I want you to know that Jesus is God. God and Jesus are the same as one. (of course, holy spirit, too).
Lastly, I know I know!!!!! that some people would say...This person is nuts or weird......that's okay because they have not experienced it yet. God decided to use me of my experience because I was so angry about my deafness and I lost my parents and I blamed to God very badly. God heard me so He decided to use me so He knew that I will share my valuable experience with people. It's rare to have this happen so I am one of the rarest to have this experience.
Hope this story inspires you greatly!!
Last year, I found four scriptures from the Bible and I was so shocked. Let me share of the 4 scriptures......I'm so, so, soooooo happy to find this scriptures.
Now, I have a HUGE faith in God.
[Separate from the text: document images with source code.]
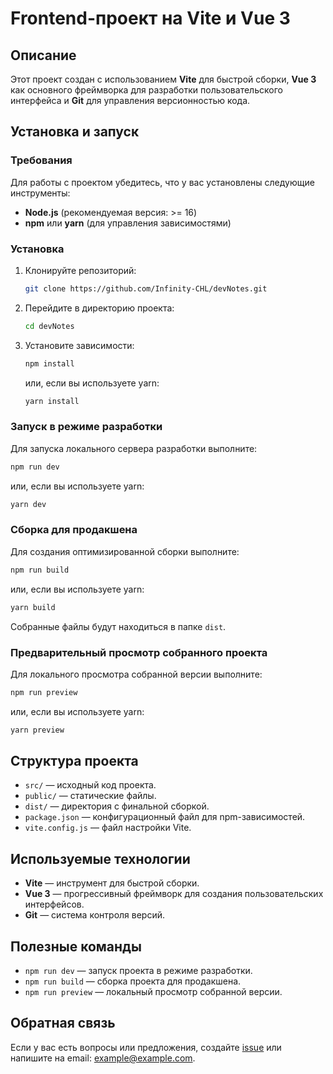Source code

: # Frontend-проект на Vite и Vue 3

## Описание

Этот проект создан с использованием **Vite** для быстрой сборки, **Vue 3** как основного фреймворка для разработки пользовательского интерфейса и **Git** для управления версионностью кода.

## Установка и запуск

### Требования

Для работы с проектом убедитесь, что у вас установлены следующие инструменты:

- **Node.js** (рекомендуемая версия: >= 16)
- **npm** или **yarn** (для управления зависимостями)

### Установка

1. Клонируйте репозиторий:
   ```bash
   git clone https://github.com/Infinity-CHL/devNotes.git
   ```

2. Перейдите в директорию проекта:
   ```bash
   cd devNotes
   ```

3. Установите зависимости:
   ```bash
   npm install
   ```
   или, если вы используете yarn:
   ```bash
   yarn install
   ```

### Запуск в режиме разработки

Для запуска локального сервера разработки выполните:
```bash
npm run dev
```
или, если вы используете yarn:
```bash
yarn dev
```

### Сборка для продакшена

Для создания оптимизированной сборки выполните:
```bash
npm run build
```
или, если вы используете yarn:
```bash
yarn build
```

Собранные файлы будут находиться в папке `dist`.

### Предварительный просмотр собранного проекта

Для локального просмотра собранной версии выполните:
```bash
npm run preview
```
или, если вы используете yarn:
```bash
yarn preview
```

## Структура проекта

- `src/` — исходный код проекта.
- `public/` — статические файлы.
- `dist/` — директория с финальной сборкой.
- `package.json` — конфигурационный файл для npm-зависимостей.
- `vite.config.js` — файл настройки Vite.

## Используемые технологии

- **Vite** — инструмент для быстрой сборки.
- **Vue 3** — прогрессивный фреймворк для создания пользовательских интерфейсов.
- **Git** — система контроля версий.

## Полезные команды

- `npm run dev` — запуск проекта в режиме разработки.
- `npm run build` — сборка проекта для продакшена.
- `npm run preview` — локальный просмотр собранной версии.

## Обратная связь

Если у вас есть вопросы или предложения, создайте [issue](https://github.com/Infinity-CHL/devNotes/issues) или напишите на email: example@example.com.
I always talk about God. God is so, very wonderful.
Exodus 4:11
"The Lord said to him, "Who makes a man able to talk? Who makes him unable to hear or speak? Who makes him able to see? Who makes him blind? It is I, the Lord."
John 9:1-3
"As Jesus went along, he saw a man who was blind. He had been blind since he was born. Jesus' disciples asked him, "Rabbi, who sinned? Was this man born blind because he sinned? Or did his parents sin?" "It isn't because this man sinned," said Jesus. "It isn't because his parents sinned. This happened so that God's work could be shown in his life."
Job 33:12-15
"But I'm telling you that you aren't right when you talk like that. After all, God is greater than a mere man. Why do you claim that God never answers any of our questions? He speaks on one way and then another. We might not even realize it. He might speak in a dream or in a vision at night."
(It matched to my experience - I said, "I never got God's answers, God is fake like Santa Claus, had a dream with Jesus/God that God talked to me while I was sleeping and had a dream with Him. God was not pleased with my bad words that I said to God.)
Leviticus 19:14
"Do not call a curse down on deaf people. Do not put anything in front of blind people that will make them trip. Instead, have respect for me. I am the LORD, your God."